START PROVIDED ENTRIES
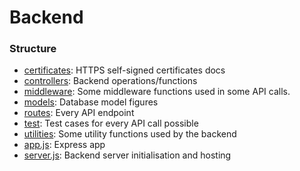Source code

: # Backend

### Structure
* <ins>certificates</ins>: HTTPS self-signed certificates docs
* <ins>controllers</ins>: Backend operations/functions
* <ins>middleware</ins>: Some middleware functions used in some API calls.
* <ins>models</ins>: Database model figures
* <ins>routes</ins>: Every API endpoint
* <ins>test</ins>: Test cases for every API call possible
* <ins>utilities</ins>: Some utility functions used by the backend
* <ins>app.js</ins>: Express app
* <ins>server.js</ins>: Backend server initialisation and hosting
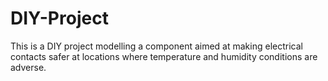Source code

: # DIY-Project
This is a DIY project modelling a component aimed at making electrical contacts safer at locations where temperature and humidity conditions are adverse.
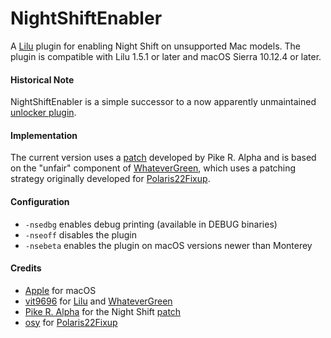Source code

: NightShiftEnabler
=================

A [Lilu](https://github.com/acidanthera/Lilu) plugin for enabling Night Shift on unsupported Mac models. The plugin is compatible with Lilu 1.5.1 or later and macOS Sierra 10.12.4 or later.
  
#### Historical Note

NightShiftEnabler is a simple successor to a now apparently unmaintained [unlocker plugin](https://github.com/0xFireWolf/NightShiftUnlocker).
  
#### Implementation

The current version uses a [patch](https://pikeralpha.wordpress.com/2017/01/30/4398/) developed by Pike R. Alpha and is based on the "unfair" component of [WhateverGreen](https://github.com/acidanthera/WhateverGreen), which uses a patching strategy originally developed for [Polaris22Fixup](https://github.com/osy/Polaris22Fixup).
  
#### Configuration

- `-nsedbg` enables debug printing (available in DEBUG binaries)
- `-nseoff` disables the plugin
- `-nsebeta` enables the plugin on macOS versions newer than Monterey

#### Credits

- [Apple](https://www.apple.com) for macOS  
- [vit9696](https://github.com/vit9696) for [Lilu](https://github.com/vit9696/Lilu) and [WhateverGreen](https://github.com/acidanthera/WhateverGreen)
- [Pike R. Alpha](https://github.com/Piker-Alpha) for the Night Shift [patch](https://pikeralpha.wordpress.com/2017/01/30/4398/)
- [osy](https://github.com/osy) for [Polaris22Fixup](https://github.com/osy/Polaris22Fixup)
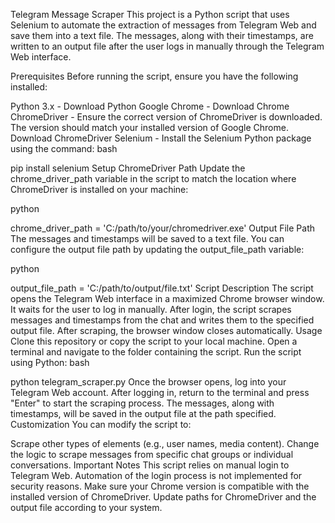 Telegram Message Scraper
This project is a Python script that uses Selenium to automate the extraction of messages from Telegram Web and save them into a text file. The messages, along with their timestamps, are written to an output file after the user logs in manually through the Telegram Web interface.

Prerequisites
Before running the script, ensure you have the following installed:

Python 3.x - Download Python
Google Chrome - Download Chrome
ChromeDriver - Ensure the correct version of ChromeDriver is downloaded. The version should match your installed version of Google Chrome.
Download ChromeDriver
Selenium - Install the Selenium Python package using the command:
bash

pip install selenium
Setup
ChromeDriver Path
Update the chrome_driver_path variable in the script to match the location where ChromeDriver is installed on your machine:

python

chrome_driver_path = 'C:/path/to/your/chromedriver.exe'
Output File Path
The messages and timestamps will be saved to a text file. You can configure the output file path by updating the output_file_path variable:

python

output_file_path = 'C:/path/to/output/file.txt'
Script Description
The script opens the Telegram Web interface in a maximized Chrome browser window.
It waits for the user to log in manually.
After login, the script scrapes messages and timestamps from the chat and writes them to the specified output file.
After scraping, the browser window closes automatically.
Usage
Clone this repository or copy the script to your local machine.
Open a terminal and navigate to the folder containing the script.
Run the script using Python:
bash

python telegram_scraper.py
Once the browser opens, log into your Telegram Web account.
After logging in, return to the terminal and press "Enter" to start the scraping process.
The messages, along with timestamps, will be saved in the output file at the path specified.
Customization
You can modify the script to:

Scrape other types of elements (e.g., user names, media content).
Change the logic to scrape messages from specific chat groups or individual conversations.
Important Notes
This script relies on manual login to Telegram Web. Automation of the login process is not implemented for security reasons.
Make sure your Chrome version is compatible with the installed version of ChromeDriver.
Update paths for ChromeDriver and the output file according to your system.
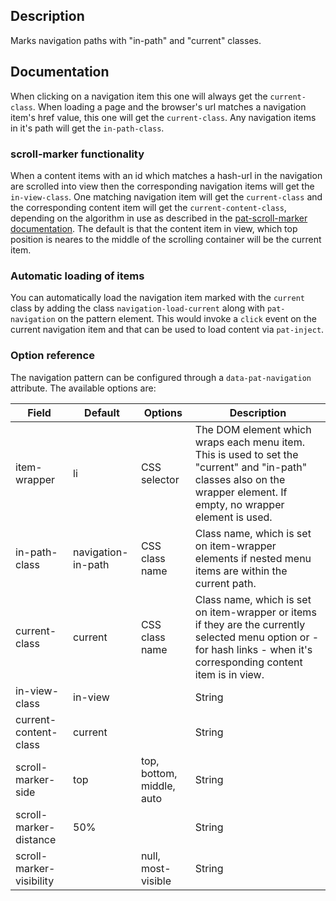 ## Description

Marks navigation paths with "in-path" and "current" classes.


## Documentation

When clicking on a navigation item this one will always get the `current-class`.
When loading a page and the browser's url matches a navigation item's href value, this one will get the `current-class`.
Any navigation items in it's path will get the `in-path-class`.

### scroll-marker functionality

When a content items with an id which matches a hash-url in the navigation are scrolled into view then the corresponding navigation items will get the `in-view-class`.
One matching navigation item will get the `current-class` and the corresponding content item will get the `current-content-class`, depending on the algorithm in use as described in the [pat-scroll-marker documentation](../scroll-marker/documentation.md).
The default is that the content item in view, which top position is neares to the middle of the scrolling container will be the current item.

### Automatic loading of items

You can automatically load the navigation item marked with the `current` class by adding the class `navigation-load-current` along with `pat-navigation` on the pattern element.
This would invoke a `click` event on the current navigation item and that can be used to load content via `pat-inject`.


### Option reference

The navigation pattern can be configured through a `data-pat-navigation` attribute.
The available options are:

| Field           | Default              | Options        | Description                                                                                                                                                            |
| --------------- | -------------------- | -------------- | ---------------------------------------------------------------------------------------------------------------------------------------------------------------------- |
| item-wrapper    | li                 | CSS selector   | The DOM element which wraps each menu item. This is used to set the "current" and "in-path" classes also on the wrapper element. If empty, no wrapper element is used.   |
| in-path-class   | navigation-in-path | CSS class name | Class name, which is set on item-wrapper elements if nested menu items are within the current path.                                                                      |
| current-class   | current            | CSS class name | Class name, which is set on item-wrapper or items if they are the currently selected menu option or - for hash links - when it's corresponding content item is in view.  |
| in-view-class   | in-view       |        | String            | CSS class for a navigation item when it's corresponding content item is in view. |
| current-content-class | current |        | String            | CSS class for a content item when it is the current one. |
| scroll-marker-side            | top           | top, bottom, middle, auto  | String | Side of element that scrolls. This is used to calculate the current item. The defined side of the element will be used to calculate the distance baseline. If this is set to "auto" then one of the "top" or "bottom" positions are used, depending on which one is nearer to the distance baseline. |
| scroll-marker-distance        | 50%           |        | String            | Distance from side of scroll box. any amount in px or %. This is used to calculate the current item. The nearest element to the distance-baseline measured from the top of the container will get the current class. |
| scroll-marker-visibility      |               | null, most-visible | String | Visibility of element in scroll box. This is used to calculate the current item. If "most-visible" is set, the element which is most visible in the scroll container gets the current class. If more elements have the same visibility ratio, the other conditions are used to calculate the current one. |

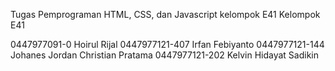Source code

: Tugas Pemprograman HTML, CSS, dan Javascript kelompok E41 Kelompok E41

0447977091-0	Hoirul Rijal
0447977121-407	Irfan Febiyanto
0447977121-144	Johanes Jordan Christian Pratama
0447977121-202	Kelvin Hidayat Sadikin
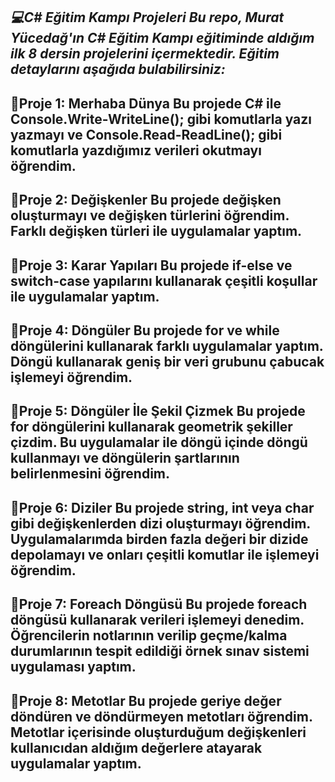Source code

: *💻C# Eğitim Kampı Projeleri
Bu repo, Murat Yücedağ'ın C# Eğitim Kampı eğitiminde aldığım ilk 8 dersin projelerini içermektedir. Eğitim detaylarını aşağıda bulabilirsiniz:*
-----------------------------------------------------------------------------------------------------------------------------------------------------
📌Proje 1: Merhaba Dünya
Bu projede C# ile Console.Write-WriteLine(); gibi komutlarla yazı yazmayı ve Console.Read-ReadLine(); gibi komutlarla yazdığımız verileri okutmayı öğrendim.
-----------------------------------------------------------------------------------------------------------------------------------------------------
📌Proje 2: Değişkenler
Bu projede değişken oluşturmayı ve değişken türlerini öğrendim. Farklı değişken türleri ile uygulamalar yaptım.
-----------------------------------------------------------------------------------------------------------------------------------------------------
📌Proje 3: Karar Yapıları
Bu projede if-else ve switch-case yapılarını kullanarak çeşitli koşullar ile uygulamalar yaptım.
-----------------------------------------------------------------------------------------------------------------------------------------------------
📌Proje 4: Döngüler
Bu projede for ve while döngülerini kullanarak farklı uygulamalar yaptım. Döngü kullanarak geniş bir veri grubunu çabucak işlemeyi öğrendim.
-----------------------------------------------------------------------------------------------------------------------------------------------------
📌Proje 5: Döngüler İle Şekil Çizmek
Bu projede for döngülerini kullanarak geometrik şekiller çizdim. Bu uygulamalar ile döngü içinde döngü kullanmayı ve döngülerin şartlarının belirlenmesini öğrendim.
-----------------------------------------------------------------------------------------------------------------------------------------------------
📌Proje 6: Diziler
Bu projede string, int veya char gibi değişkenlerden dizi oluşturmayı öğrendim. Uygulamalarımda birden fazla değeri bir dizide depolamayı ve onları çeşitli komutlar ile işlemeyi öğrendim.
-----------------------------------------------------------------------------------------------------------------------------------------------------
📌Proje 7: Foreach Döngüsü
Bu projede foreach döngüsü kullanarak verileri işlemeyi denedim. Öğrencilerin notlarının verilip geçme/kalma durumlarının tespit edildiği örnek sınav sistemi uygulaması yaptım.
-----------------------------------------------------------------------------------------------------------------------------------------------------
📌Proje 8: Metotlar
Bu projede geriye değer döndüren ve döndürmeyen metotları öğrendim. Metotlar içerisinde oluşturduğum değişkenleri kullanıcıdan aldığım değerlere atayarak uygulamalar yaptım.
-----------------------------------------------------------------------------------------------------------------------------------------------------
END PROVIDED ENTRIES
YOUR OBJECTIVE: In the answer, include exactly the lines from the top of the entries through the line containing "Database model figures", and nothing else, not even the pictures.

TASK ANSWER:
Source code

: # Backend

### Structure
* <ins>certificates</ins>: HTTPS self-signed certificates docs
* <ins>controllers</ins>: Backend operations/functions
* <ins>middleware</ins>: Some middleware functions used in some API calls.
* <ins>models</ins>: Database model figures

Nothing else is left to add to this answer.